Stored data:
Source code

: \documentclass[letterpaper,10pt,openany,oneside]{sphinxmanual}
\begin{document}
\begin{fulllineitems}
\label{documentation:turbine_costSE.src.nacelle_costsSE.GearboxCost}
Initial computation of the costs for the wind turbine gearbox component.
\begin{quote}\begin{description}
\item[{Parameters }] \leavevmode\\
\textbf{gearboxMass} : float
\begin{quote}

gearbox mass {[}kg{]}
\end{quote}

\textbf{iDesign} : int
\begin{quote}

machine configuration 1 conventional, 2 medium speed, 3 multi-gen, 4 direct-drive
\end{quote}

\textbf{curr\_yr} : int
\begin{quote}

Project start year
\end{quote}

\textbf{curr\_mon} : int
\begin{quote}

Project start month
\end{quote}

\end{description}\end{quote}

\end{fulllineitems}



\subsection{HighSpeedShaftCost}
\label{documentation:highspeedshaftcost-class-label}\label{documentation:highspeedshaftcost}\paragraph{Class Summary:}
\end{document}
--
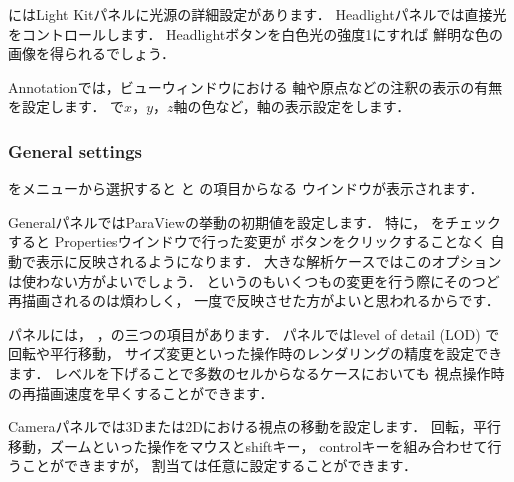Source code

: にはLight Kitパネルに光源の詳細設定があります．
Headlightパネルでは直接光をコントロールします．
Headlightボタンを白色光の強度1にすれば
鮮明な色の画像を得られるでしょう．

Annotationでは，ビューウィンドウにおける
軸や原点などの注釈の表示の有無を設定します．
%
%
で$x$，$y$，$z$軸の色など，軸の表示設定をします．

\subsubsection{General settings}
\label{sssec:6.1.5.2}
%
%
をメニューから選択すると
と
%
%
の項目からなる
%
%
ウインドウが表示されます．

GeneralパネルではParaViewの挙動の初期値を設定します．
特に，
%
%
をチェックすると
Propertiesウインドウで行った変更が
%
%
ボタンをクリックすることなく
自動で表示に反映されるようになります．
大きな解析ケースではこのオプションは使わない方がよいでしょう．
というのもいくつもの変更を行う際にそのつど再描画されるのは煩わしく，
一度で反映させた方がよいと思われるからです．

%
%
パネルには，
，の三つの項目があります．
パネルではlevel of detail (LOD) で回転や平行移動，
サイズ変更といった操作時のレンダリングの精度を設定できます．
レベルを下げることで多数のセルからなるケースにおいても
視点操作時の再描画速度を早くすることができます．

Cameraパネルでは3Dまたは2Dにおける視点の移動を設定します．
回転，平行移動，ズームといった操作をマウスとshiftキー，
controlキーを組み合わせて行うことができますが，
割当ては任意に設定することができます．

To do
Produce only the lines from the line containing "controlキーを組み合わせて行うことができますが，" through the line containing "割当ては任意に設定することができます．", inclusive of both, exactly as they stand in the entries above.

Written solution
controlキーを組み合わせて行うことができますが，
割当ては任意に設定することができます．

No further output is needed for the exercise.